No matter how comprehensively helpful those pages are, this is still inconvenient for the app user – and convenience should be your watchword when it comes to designing mobile app CX. (Convenience, after all, is perhaps the key selling point for interacting with businesses via a mobile app.)
What’s more, once your user has left your app, they’re less likely to come back to it and continue their journey than a user who never had to leave it in the first place.
This is why the best mobile apps are embracing tech that allows them to seamlessly help customers from within their app.
They’re offering their users the opportunity to connect with company reps on their own terms via their preferred channels. Users can get face-to-face time with agents through in-app video chat for more empathetic, less anxious encounters. And agents can see exactly what the customer is seeing and highlight important buttons and fields to help them along their digital journeys.
The best mobile apps are even redefining what support means in real-world situations, allowing users to easily access their mobile device’s camera to give technicians a view into their hardware as if they were at the location right there with the customer.

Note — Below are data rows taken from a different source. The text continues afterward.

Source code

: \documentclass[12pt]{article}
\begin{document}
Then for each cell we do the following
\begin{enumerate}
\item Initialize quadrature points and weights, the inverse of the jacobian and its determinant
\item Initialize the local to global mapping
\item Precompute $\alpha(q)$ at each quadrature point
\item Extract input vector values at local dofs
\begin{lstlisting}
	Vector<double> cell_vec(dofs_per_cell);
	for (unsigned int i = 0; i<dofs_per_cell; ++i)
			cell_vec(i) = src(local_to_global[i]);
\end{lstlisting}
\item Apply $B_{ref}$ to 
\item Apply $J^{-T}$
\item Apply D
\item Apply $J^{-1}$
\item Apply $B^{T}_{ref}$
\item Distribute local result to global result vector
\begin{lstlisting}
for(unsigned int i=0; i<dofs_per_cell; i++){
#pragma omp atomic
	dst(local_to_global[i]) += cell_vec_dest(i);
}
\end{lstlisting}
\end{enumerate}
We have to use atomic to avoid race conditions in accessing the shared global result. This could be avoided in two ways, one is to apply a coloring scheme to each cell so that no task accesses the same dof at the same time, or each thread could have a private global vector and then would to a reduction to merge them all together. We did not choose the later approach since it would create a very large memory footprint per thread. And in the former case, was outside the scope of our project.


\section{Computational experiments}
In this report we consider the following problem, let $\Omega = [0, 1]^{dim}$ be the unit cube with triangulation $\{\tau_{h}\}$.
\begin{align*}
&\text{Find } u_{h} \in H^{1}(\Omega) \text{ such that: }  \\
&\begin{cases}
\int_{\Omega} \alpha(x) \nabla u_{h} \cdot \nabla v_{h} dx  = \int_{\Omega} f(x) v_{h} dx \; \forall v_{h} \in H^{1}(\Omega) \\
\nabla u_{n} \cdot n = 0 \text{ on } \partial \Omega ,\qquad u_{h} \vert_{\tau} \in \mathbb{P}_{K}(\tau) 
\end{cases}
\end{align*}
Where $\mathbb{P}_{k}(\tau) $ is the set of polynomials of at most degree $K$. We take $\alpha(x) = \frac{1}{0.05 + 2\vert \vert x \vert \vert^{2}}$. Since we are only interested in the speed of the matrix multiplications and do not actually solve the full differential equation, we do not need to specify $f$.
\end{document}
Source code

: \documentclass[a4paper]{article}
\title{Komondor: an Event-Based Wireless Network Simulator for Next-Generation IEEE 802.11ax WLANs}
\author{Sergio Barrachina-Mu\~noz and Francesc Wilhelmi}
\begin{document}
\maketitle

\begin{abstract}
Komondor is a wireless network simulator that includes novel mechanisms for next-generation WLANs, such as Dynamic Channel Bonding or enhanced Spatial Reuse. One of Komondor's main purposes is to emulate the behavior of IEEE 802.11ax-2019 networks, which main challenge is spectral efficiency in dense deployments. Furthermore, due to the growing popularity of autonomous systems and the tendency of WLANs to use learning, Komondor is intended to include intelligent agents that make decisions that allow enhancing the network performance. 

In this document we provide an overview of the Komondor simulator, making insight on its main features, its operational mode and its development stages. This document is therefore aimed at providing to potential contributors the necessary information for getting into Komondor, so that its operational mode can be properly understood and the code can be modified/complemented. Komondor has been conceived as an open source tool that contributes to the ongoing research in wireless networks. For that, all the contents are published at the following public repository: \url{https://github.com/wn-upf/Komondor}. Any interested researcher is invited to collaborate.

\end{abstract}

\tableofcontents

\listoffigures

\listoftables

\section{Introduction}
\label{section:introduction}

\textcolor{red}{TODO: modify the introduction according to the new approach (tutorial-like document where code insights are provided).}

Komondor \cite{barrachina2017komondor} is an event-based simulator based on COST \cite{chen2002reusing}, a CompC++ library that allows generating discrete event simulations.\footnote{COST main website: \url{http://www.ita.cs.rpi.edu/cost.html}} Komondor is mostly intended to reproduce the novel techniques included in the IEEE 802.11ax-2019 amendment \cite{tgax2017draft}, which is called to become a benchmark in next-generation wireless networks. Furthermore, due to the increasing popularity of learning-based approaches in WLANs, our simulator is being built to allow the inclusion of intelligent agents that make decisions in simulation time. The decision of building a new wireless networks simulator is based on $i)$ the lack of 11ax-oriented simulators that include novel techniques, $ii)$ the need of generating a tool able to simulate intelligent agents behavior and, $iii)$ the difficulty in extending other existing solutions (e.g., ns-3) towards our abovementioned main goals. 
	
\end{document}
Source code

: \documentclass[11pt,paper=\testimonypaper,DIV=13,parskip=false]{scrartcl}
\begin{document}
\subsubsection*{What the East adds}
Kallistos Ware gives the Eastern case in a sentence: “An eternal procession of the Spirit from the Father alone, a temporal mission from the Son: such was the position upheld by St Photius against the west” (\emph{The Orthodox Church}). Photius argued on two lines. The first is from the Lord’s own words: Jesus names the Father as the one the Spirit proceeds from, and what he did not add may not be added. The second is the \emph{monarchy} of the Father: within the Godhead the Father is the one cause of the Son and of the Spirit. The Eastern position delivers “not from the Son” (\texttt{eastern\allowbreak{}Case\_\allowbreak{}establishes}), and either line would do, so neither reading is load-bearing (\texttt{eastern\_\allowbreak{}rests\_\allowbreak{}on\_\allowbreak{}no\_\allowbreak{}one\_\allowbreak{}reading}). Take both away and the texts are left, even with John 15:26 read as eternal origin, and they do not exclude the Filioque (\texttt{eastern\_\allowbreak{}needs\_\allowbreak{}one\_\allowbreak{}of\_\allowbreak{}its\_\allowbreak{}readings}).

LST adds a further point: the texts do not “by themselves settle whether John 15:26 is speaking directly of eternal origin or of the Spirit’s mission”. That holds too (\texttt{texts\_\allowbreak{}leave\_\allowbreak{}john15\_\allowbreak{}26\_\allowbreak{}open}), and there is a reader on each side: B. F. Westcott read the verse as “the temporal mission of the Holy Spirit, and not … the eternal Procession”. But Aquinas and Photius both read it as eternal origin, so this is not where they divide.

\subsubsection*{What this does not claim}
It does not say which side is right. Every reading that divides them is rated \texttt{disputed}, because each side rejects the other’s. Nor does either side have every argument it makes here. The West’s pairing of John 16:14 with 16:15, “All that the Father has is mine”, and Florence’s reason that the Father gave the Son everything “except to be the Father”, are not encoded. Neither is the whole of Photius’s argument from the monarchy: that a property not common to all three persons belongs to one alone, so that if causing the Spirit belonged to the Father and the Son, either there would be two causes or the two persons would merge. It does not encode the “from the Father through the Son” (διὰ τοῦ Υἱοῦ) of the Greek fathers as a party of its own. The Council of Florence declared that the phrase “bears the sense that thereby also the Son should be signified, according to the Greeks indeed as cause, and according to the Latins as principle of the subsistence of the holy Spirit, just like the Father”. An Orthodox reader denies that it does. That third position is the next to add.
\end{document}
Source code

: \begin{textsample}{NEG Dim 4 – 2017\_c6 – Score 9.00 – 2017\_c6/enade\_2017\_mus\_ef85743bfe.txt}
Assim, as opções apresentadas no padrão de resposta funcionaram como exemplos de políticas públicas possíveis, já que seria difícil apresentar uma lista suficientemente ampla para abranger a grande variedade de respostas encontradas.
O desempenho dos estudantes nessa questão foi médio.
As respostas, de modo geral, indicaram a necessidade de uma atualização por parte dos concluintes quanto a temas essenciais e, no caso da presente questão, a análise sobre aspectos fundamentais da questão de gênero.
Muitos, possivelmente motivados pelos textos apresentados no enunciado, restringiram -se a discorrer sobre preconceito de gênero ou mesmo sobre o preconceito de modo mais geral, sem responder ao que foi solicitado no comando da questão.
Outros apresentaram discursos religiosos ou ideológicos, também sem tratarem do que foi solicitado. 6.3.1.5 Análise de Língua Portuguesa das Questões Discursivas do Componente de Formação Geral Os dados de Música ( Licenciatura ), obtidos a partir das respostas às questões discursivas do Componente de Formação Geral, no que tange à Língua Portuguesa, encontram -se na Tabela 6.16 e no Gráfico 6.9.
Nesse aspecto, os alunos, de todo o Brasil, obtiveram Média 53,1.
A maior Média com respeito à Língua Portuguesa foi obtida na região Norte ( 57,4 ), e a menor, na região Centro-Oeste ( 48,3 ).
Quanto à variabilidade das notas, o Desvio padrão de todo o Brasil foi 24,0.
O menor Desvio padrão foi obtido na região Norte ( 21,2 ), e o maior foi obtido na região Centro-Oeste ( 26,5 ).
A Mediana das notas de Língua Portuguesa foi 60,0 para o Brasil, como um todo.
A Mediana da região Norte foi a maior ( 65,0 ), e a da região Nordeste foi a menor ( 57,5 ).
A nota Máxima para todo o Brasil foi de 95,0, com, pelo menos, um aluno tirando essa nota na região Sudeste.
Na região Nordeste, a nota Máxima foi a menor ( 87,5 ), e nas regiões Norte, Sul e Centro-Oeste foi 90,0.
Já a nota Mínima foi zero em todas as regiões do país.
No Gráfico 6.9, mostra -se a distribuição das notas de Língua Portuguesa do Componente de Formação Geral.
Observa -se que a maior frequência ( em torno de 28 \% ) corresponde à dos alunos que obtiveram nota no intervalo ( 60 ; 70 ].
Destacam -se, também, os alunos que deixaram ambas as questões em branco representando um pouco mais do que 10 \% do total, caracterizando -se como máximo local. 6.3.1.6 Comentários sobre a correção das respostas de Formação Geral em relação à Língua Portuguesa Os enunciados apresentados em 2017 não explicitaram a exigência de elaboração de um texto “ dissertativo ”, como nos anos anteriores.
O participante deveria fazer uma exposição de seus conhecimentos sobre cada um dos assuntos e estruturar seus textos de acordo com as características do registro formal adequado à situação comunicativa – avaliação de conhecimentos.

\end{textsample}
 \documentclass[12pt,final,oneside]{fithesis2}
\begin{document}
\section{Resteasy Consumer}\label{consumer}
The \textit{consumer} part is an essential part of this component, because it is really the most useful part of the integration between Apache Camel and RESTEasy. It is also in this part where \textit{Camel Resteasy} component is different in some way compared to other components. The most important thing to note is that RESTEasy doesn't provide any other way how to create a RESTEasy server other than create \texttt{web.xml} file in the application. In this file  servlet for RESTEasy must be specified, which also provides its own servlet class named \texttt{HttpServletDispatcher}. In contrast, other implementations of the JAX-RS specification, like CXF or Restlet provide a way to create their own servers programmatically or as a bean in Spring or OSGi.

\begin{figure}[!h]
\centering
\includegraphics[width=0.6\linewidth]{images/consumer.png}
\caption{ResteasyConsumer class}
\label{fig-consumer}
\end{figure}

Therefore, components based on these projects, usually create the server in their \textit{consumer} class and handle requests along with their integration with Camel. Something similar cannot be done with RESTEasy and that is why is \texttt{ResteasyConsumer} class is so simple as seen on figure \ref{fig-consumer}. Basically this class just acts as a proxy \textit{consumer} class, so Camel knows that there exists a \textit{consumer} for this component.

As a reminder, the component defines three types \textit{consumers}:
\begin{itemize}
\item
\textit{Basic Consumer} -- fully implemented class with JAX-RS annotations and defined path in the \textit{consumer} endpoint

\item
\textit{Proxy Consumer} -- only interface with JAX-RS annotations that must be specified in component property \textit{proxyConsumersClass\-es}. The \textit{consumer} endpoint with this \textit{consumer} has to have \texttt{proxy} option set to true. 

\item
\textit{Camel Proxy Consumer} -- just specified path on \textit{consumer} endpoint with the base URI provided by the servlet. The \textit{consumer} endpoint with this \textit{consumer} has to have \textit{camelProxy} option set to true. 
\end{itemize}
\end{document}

But how exactly are they doing all that? Drum roll please…
They’re doing all that cool stuff with Glance Mobile App Share. (Bet you didn’t see that coming.)
Give your users in-app guidance (and your designers an in-app education)
With Glance’s Mobile App Share, your app users can securely and seamlessly launch a support session from within your app and be talking to a support agent in less than 5 seconds.
Your agent will immediately be able to see the user’s app screen (and the problem the user is dealing with) and can highlight app elements to help them navigate forward.
Throughout their encounter, the user will be able to see the agent’s friendly face – and can choose to show the agent theirs. This helps to create a more empathetic interaction and to diffuse tension when users are unhappy.
For your users, this means getting access to fantastic support without having to leave your app – and feeling great about both using your app and spending time (and money) with your business.
For your agents, this means being able to resolve customer issues in seconds rather than minutes, and being able to rapidly educate and upskill customers in functions and features while making a great connection with them.
And for your app designers, this means getting unparalleled insight into where your app CX needs improving, on a continuous basis.